Morgan: I hope people get a huge boost of self confidence, loud aggressive “dancey” music always does that for me, makes me want to jump around and create things. If someone out there hears our music and it impacts their journey for the better, job well done!
What’s the best thing fans of your music can do to support you right now?
Phil: Two things that really help us get on are people showing our music to their friends, and coming to shows. If you enjoy what you hear why not give it a share? Buy our record for your loved ones who need a little groove, and if the music really speaks to you come watch us play and we’ll tell you all about it, and maybe even give you some free stuff. We’re on tour right now through Ontario, so if that’s where you’re located I’m sure we have a date near you. Most of all we couldn’t be more grateful to everyone that has supported us so far, and to those that will choose to in the future.

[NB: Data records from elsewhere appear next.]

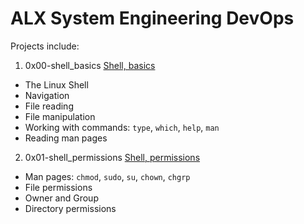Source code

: # ALX System Engineering DevOps

Projects include:

1. 0x00-shell_basics [Shell, basics](https://github.com/michael-peter/alx-system_engineering-devops/tree/main/0x00-shell_basics)

- The Linux Shell
- Navigation
- File reading
- File manipulation
- Working with commands: `type`, `which`, `help`, `man`
- Reading man pages

2. 0x01-shell_permissions [Shell, permissions](https://github.com/michael-peter/alx-system_engineering-devops/tree/main/0x01-shell_permissions)

- Man pages: `chmod`, `sudo`, `su`, `chown`, `chgrp`
- File permissions
- Owner and Group
- Directory permissions
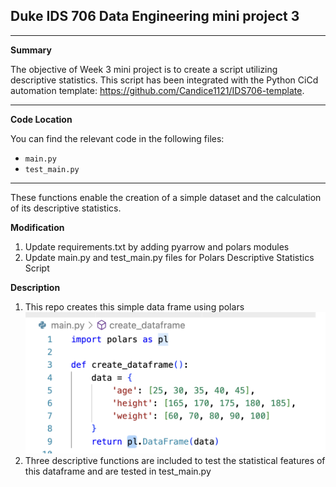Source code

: ## Duke IDS 706 Data Engineering mini project 3  
---

**Summary**

The objective of  Week 3 mini project is to create a script utilizing descriptive statistics. This script has been integrated with the Python CiCd automation template: https://github.com/Candice1121/IDS706-template.

---

**Code Location**

You can find the relevant code in the following files:
- `main.py`
- `test_main.py`

---

These functions enable the creation of a simple dataset and the calculation of its descriptive statistics.

**Modification**

1. Update requirements.txt by adding pyarrow and polars modules
2. Update main.py and test_main.py files for Polars Descriptive Statistics Script


**Description**

1. This repo creates this simple data frame using polars
   ![Local Image](/images/dataframe.png)
2. Three descriptive functions are included to test the statistical features of this dataframe and are tested in test_main.py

What’s something most people don’t know about The Wrong Brothers?
We put out 17 singles between September and April 2016, we’re not actually brothers, and the first day we met someone joked that we looked like a two piece band and we just ran with it.
What’s next for you – what can listeners look out for?
Phil: We have plans to release at least one more EP this year, and we’ll be deep into a full length by this time next year. We really like to keep our music production constant as we always have evolving ideas, so if you’ve enjoyed what you’ve heard so far then we’re only going to build on to it. Watch out for random singles here and there, for the records we’ll be producing for other bands over the coming months.
Is there anything else you’d like to say?
Morgan: Thank you so much to everyone that has listened to the new record and everyone who has supported us leading to this point, we’ve had such tremendous help from friends and family and want to celebrate with all of you, so come on out to one of the remaining dates on our Strange Machines Summer Tour!
Phil: I’d just like to throw it out there that anyone is welcome to contact us to chat about the music or chat about working on your music. We love to break down our thought process and explain our decisions, so talking to people that have enjoyed our stuff is really cool for us. Don’t forget to throw a like our way on all your socials, and if you come to our shows and reference this article, we’ll let you draw for free merch.